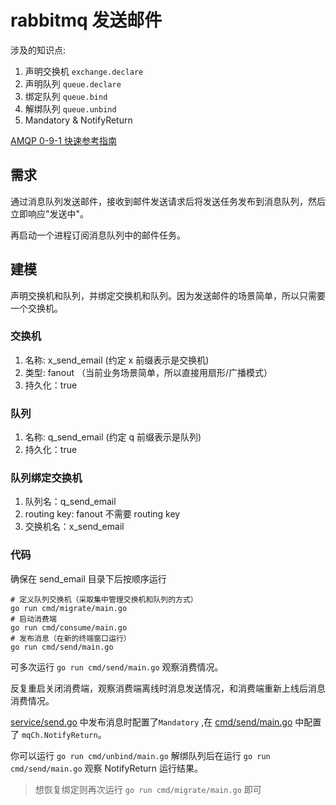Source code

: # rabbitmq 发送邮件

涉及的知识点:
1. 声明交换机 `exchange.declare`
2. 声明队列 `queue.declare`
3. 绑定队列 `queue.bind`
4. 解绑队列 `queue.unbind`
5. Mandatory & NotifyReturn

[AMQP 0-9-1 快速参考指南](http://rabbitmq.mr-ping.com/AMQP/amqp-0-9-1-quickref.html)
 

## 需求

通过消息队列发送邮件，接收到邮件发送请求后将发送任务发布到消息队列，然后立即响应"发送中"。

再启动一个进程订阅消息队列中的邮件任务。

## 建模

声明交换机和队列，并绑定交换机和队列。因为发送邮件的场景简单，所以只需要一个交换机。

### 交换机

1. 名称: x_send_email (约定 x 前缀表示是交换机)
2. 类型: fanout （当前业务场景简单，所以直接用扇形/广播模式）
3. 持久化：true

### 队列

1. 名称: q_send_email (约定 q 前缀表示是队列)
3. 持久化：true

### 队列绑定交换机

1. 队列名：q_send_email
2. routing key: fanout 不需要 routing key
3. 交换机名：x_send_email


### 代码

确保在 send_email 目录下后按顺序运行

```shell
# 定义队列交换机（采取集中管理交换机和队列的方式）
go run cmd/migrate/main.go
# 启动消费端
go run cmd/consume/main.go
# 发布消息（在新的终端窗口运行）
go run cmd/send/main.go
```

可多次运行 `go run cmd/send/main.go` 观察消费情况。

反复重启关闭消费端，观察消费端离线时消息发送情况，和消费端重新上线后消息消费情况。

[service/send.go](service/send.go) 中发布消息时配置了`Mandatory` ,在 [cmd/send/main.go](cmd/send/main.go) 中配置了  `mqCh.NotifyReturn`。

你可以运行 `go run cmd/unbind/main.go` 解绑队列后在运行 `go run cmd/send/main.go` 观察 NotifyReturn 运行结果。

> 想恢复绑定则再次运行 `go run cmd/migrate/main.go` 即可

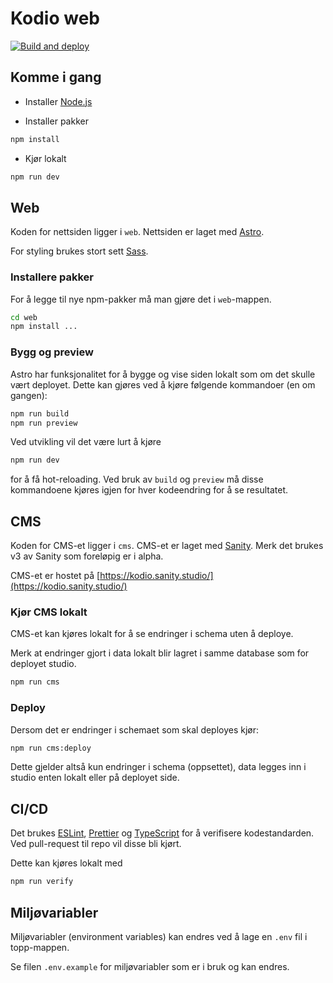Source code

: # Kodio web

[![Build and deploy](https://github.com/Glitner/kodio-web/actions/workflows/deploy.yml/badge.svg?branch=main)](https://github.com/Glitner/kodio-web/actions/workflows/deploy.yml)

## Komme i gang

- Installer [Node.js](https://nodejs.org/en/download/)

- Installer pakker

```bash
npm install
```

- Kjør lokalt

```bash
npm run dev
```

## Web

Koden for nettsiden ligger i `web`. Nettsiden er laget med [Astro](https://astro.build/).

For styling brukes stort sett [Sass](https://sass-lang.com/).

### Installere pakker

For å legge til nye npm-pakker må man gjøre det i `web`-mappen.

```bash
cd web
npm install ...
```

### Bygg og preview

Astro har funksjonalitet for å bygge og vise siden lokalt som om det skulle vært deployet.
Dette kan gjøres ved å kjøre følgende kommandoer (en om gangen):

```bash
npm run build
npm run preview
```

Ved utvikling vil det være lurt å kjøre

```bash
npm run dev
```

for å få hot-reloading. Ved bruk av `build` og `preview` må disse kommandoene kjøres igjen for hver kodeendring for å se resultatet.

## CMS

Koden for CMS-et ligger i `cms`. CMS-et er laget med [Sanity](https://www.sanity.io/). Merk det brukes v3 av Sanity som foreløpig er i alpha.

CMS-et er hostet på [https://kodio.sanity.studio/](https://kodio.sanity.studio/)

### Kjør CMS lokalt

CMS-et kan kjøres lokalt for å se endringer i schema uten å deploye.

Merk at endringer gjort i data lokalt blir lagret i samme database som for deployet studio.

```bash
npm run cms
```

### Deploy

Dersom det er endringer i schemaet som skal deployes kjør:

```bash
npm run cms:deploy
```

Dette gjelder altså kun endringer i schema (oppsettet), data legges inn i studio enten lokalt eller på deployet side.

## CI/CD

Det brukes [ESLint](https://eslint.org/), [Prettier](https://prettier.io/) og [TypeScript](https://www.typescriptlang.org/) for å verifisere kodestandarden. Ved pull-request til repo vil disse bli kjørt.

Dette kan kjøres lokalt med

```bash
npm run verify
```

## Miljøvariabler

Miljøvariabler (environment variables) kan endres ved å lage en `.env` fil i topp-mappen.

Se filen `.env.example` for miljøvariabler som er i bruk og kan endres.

# # # #

» What you are asked to do
Take every entry above and transcribe it exactly, with no pictures in the copy.

» The answer
Source code

: # rabbitmq 发送邮件

涉及的知识点:
1. 声明交换机 `exchange.declare`
2. 声明队列 `queue.declare`
3. 绑定队列 `queue.bind`
4. 解绑队列 `queue.unbind`
5. Mandatory & NotifyReturn

[AMQP 0-9-1 快速参考指南](http://rabbitmq.mr-ping.com/AMQP/amqp-0-9-1-quickref.html)
 

## 需求

通过消息队列发送邮件，接收到邮件发送请求后将发送任务发布到消息队列，然后立即响应"发送中"。

再启动一个进程订阅消息队列中的邮件任务。

## 建模

声明交换机和队列，并绑定交换机和队列。因为发送邮件的场景简单，所以只需要一个交换机。

### 交换机

1. 名称: x_send_email (约定 x 前缀表示是交换机)
2. 类型: fanout （当前业务场景简单，所以直接用扇形/广播模式）
3. 持久化：true

### 队列

1. 名称: q_send_email (约定 q 前缀表示是队列)
3. 持久化：true

### 队列绑定交换机

1. 队列名：q_send_email
2. routing key: fanout 不需要 routing key
3. 交换机名：x_send_email


### 代码

确保在 send_email 目录下后按顺序运行

```shell
# 定义队列交换机（采取集中管理交换机和队列的方式）
go run cmd/migrate/main.go
# 启动消费端
go run cmd/consume/main.go
# 发布消息（在新的终端窗口运行）
go run cmd/send/main.go
```

可多次运行 `go run cmd/send/main.go` 观察消费情况。

反复重启关闭消费端，观察消费端离线时消息发送情况，和消费端重新上线后消息消费情况。

[service/send.go](service/send.go) 中发布消息时配置了`Mandatory` ,在 [cmd/send/main.go](cmd/send/main.go) 中配置了  `mqCh.NotifyReturn`。

你可以运行 `go run cmd/unbind/main.go` 解绑队列后在运行 `go run cmd/send/main.go` 观察 NotifyReturn 运行结果。

> 想恢复绑定则再次运行 `go run cmd/migrate/main.go` 即可

Source code

: # Kodio web

[![Build and deploy](https://github.com/Glitner/kodio-web/actions/workflows/deploy.yml/badge.svg?branch=main)](https://github.com/Glitner/kodio-web/actions/workflows/deploy.yml)

## Komme i gang

- Installer [Node.js](https://nodejs.org/en/download/)

- Installer pakker

```bash
npm install
```

- Kjør lokalt

```bash
npm run dev
```

## Web

Koden for nettsiden ligger i `web`. Nettsiden er laget med [Astro](https://astro.build/).

For styling brukes stort sett [Sass](https://sass-lang.com/).

### Installere pakker

For å legge til nye npm-pakker må man gjøre det i `web`-mappen.

```bash
cd web
npm install ...
```

### Bygg og preview

Astro har funksjonalitet for å bygge og vise siden lokalt som om det skulle vært deployet.
Dette kan gjøres ved å kjøre følgende kommandoer (en om gangen):

```bash
npm run build
npm run preview
```

Ved utvikling vil det være lurt å kjøre

```bash
npm run dev
```

for å få hot-reloading. Ved bruk av `build` og `preview` må disse kommandoene kjøres igjen for hver kodeendring for å se resultatet.

## CMS

Koden for CMS-et ligger i `cms`. CMS-et er laget med [Sanity](https://www.sanity.io/). Merk det brukes v3 av Sanity som foreløpig er i alpha.

CMS-et er hostet på [https://kodio.sanity.studio/](https://kodio.sanity.studio/)

### Kjør CMS lokalt

CMS-et kan kjøres lokalt for å se endringer i schema uten å deploye.

Merk at endringer gjort i data lokalt blir lagret i samme database som for deployet studio.

```bash
npm run cms
```

### Deploy

Dersom det er endringer i schemaet som skal deployes kjør:

```bash
npm run cms:deploy
```

Dette gjelder altså kun endringer i schema (oppsettet), data legges inn i studio enten lokalt eller på deployet side.

## CI/CD

Det brukes [ESLint](https://eslint.org/), [Prettier](https://prettier.io/) og [TypeScript](https://www.typescriptlang.org/) for å verifisere kodestandarden. Ved pull-request til repo vil disse bli kjørt.

Dette kan kjøres lokalt med

```bash
npm run verify
```

## Miljøvariabler

Miljøvariabler (environment variables) kan endres ved å lage en `.env` fil i topp-mappen.

Se filen `.env.example` for miljøvariabler som er i bruk og kan endres.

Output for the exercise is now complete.